Andrea aveva già dato prova di interessarsi delle persone che venivano alle predicazioni di Gesù, come leggiamo nel miracolo della prima moltiplicazione dei pani e dei pesci: fu lui infatti ad indicare che, in mezzo alla fola, c’era “un ragazzo che ha cinque pani d’orzo e due piccoli pesci, ma cos’è questo per tanta gente?” (Giovanni 6.9). In proposito e aprendo una piccola parentesi, è degno di nota come Papa Francesco Bergoglio ha inquadramento l’episodio quando, urtando non poco la suscettibilità dei tradizionalisti, disse che i pani e i pesci non si moltiplicarono, «ma semplicemente non finirono, come non finì la farina e l’olio della vedova. Quando uno dice “moltiplicare” può confondersi e credere che faccia una magia. No, semplicemente è la grandezza di Dio e dell’amore che ha messo nel nostro cuore che, se vogliamo, quello che possediamo non termina”.
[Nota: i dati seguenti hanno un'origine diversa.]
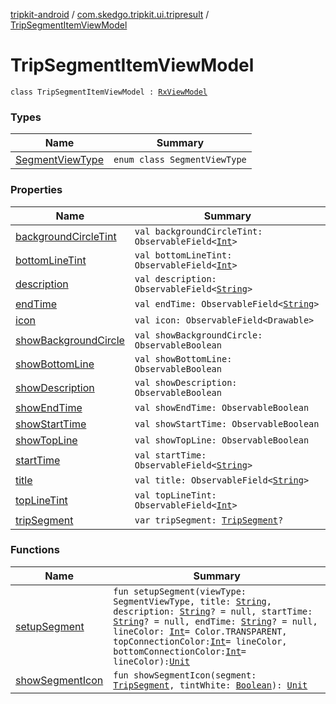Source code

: [tripkit-android](../../index.md) / [com.skedgo.tripkit.ui.tripresult](../index.md) / [TripSegmentItemViewModel](./index.md)

# TripSegmentItemViewModel

`class TripSegmentItemViewModel : `[`RxViewModel`](../../com.skedgo.tripkit.ui.core/-rx-view-model/index.md)

### Types

| Name | Summary |
|---|---|
| [SegmentViewType](-segment-view-type/index.md) | `enum class SegmentViewType` |

### Properties

| Name | Summary |
|---|---|
| [backgroundCircleTint](background-circle-tint.md) | `val backgroundCircleTint: ObservableField<`[`Int`](https://kotlinlang.org/api/latest/jvm/stdlib/kotlin/-int/index.html)`>` |
| [bottomLineTint](bottom-line-tint.md) | `val bottomLineTint: ObservableField<`[`Int`](https://kotlinlang.org/api/latest/jvm/stdlib/kotlin/-int/index.html)`>` |
| [description](description.md) | `val description: ObservableField<`[`String`](https://kotlinlang.org/api/latest/jvm/stdlib/kotlin/-string/index.html)`>` |
| [endTime](end-time.md) | `val endTime: ObservableField<`[`String`](https://kotlinlang.org/api/latest/jvm/stdlib/kotlin/-string/index.html)`>` |
| [icon](icon.md) | `val icon: ObservableField<Drawable>` |
| [showBackgroundCircle](show-background-circle.md) | `val showBackgroundCircle: ObservableBoolean` |
| [showBottomLine](show-bottom-line.md) | `val showBottomLine: ObservableBoolean` |
| [showDescription](show-description.md) | `val showDescription: ObservableBoolean` |
| [showEndTime](show-end-time.md) | `val showEndTime: ObservableBoolean` |
| [showStartTime](show-start-time.md) | `val showStartTime: ObservableBoolean` |
| [showTopLine](show-top-line.md) | `val showTopLine: ObservableBoolean` |
| [startTime](start-time.md) | `val startTime: ObservableField<`[`String`](https://kotlinlang.org/api/latest/jvm/stdlib/kotlin/-string/index.html)`>` |
| [title](title.md) | `val title: ObservableField<`[`String`](https://kotlinlang.org/api/latest/jvm/stdlib/kotlin/-string/index.html)`>` |
| [topLineTint](top-line-tint.md) | `val topLineTint: ObservableField<`[`Int`](https://kotlinlang.org/api/latest/jvm/stdlib/kotlin/-int/index.html)`>` |
| [tripSegment](trip-segment.md) | `var tripSegment: `[`TripSegment`](../../skedgo.tripkit.routing/-trip-segment/index.md)`?` |

### Functions

| Name | Summary |
|---|---|
| [setupSegment](setup-segment.md) | `fun setupSegment(viewType: SegmentViewType, title: `[`String`](https://kotlinlang.org/api/latest/jvm/stdlib/kotlin/-string/index.html)`, description: `[`String`](https://kotlinlang.org/api/latest/jvm/stdlib/kotlin/-string/index.html)`? = null, startTime: `[`String`](https://kotlinlang.org/api/latest/jvm/stdlib/kotlin/-string/index.html)`? = null, endTime: `[`String`](https://kotlinlang.org/api/latest/jvm/stdlib/kotlin/-string/index.html)`? = null, lineColor: `[`Int`](https://kotlinlang.org/api/latest/jvm/stdlib/kotlin/-int/index.html)` = Color.TRANSPARENT, topConnectionColor: `[`Int`](https://kotlinlang.org/api/latest/jvm/stdlib/kotlin/-int/index.html)` = lineColor, bottomConnectionColor: `[`Int`](https://kotlinlang.org/api/latest/jvm/stdlib/kotlin/-int/index.html)` = lineColor): `[`Unit`](https://kotlinlang.org/api/latest/jvm/stdlib/kotlin/-unit/index.html) |
| [showSegmentIcon](show-segment-icon.md) | `fun showSegmentIcon(segment: `[`TripSegment`](../../skedgo.tripkit.routing/-trip-segment/index.md)`, tintWhite: `[`Boolean`](https://kotlinlang.org/api/latest/jvm/stdlib/kotlin/-boolean/index.html)`): `[`Unit`](https://kotlinlang.org/api/latest/jvm/stdlib/kotlin/-unit/index.html) |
In effetti a parlare di moltiplicazione sono coloro che si sono adoperati per scrivere i brevi titoli che precedono gli episodi dei Vangeli e non i diretti Autori e scrivere di “moltiplicazione dei pani” risulta più immediato che non “i pani che non finirono”; il paragone con la farina e l’olio della vedova, poi, appare quanto mai pertinente perché abbiamo due casi, tra loro simili, il primo dei quali ricordato in 1 Re 17.14-16: si tratta di un miracolo che operò il profeta Elia alla vedova di Sarepta: “«La farina della giara non si esaurirà e l’orcio dell’olio non diminuirà fino al giorno in cui il Signore manderà la pioggia sulla faccia della terra». Quella andò e fece come aveva detto Elia; poi mangiarono lei, lui e la casa di lei per diversi giorni. La farina della giara non venne meno e l’orcio dell’olio non diminuì, secondo la parola che il Signore aveva pronunciato per mezzo di Elia”.In 2 Re 4.1-38, ve ne fu un altro, operato invece da Eliseo, in cui fu un vasetto d’olio a riempire tutti i vasi che la vedova fu in grado di farsi prestare dai vicini.
Vero è che nel miracolo dei pani e dei pesci è scritto che ne avanzarono dodici ceste, ma furono appunto di avanzi, non pani o pesci interi; è scritto che “Raccolsero dodici ceste piene di pezzi di pane e di resti di pesci. Or coloro che avevano mangiato di quei pani erano cinquemila uomini” (Marco 6.43,44). Del resto ricordiamo il miracolo delle nozze di Cana, in cui mutò la sostanza e non cambiò il numero degli otri. Il gesto creativo di Dio non può essere limitato, iscritto nei confini delle possibilità umane.
Andrea viene citato un’ultima volta nel libro degli Atti in cui abbiamo il quarto elenco degli apostoli ed è, come negli altri tranne che in Marco, citato al secondo posto. Leggiamo che, dopo l’ascensione, tutti erano soliti riunirsi in una casa, in una stanza al piano superiore di essa: “Tutti questi erano perseveranti e concordi nella preghiera, insieme ad alcune donne e a Maria, la madre di Gesù, e ai fratelli di lui” (Atti 1.12-14).
Notizie successive non ce ne sono state trasmesse nel Nuovo Testamento, ma Eusebio di Cesarea, vissuto tra il 265 e il 340, considerato il primo ad occuparsi di storia della Chiesa, scrive che fu attivo in Asia Minore, lungo il Mar Nero, il Volga e a Kiev. Si tratta di un autore, Eusebio, i cui studi non sono accettati all’unanimità così come il suo racconto della morte di questo apostolo, tramite crocifissione a forma di “X” ancora oggi nota come “Croce di S. Andrea”.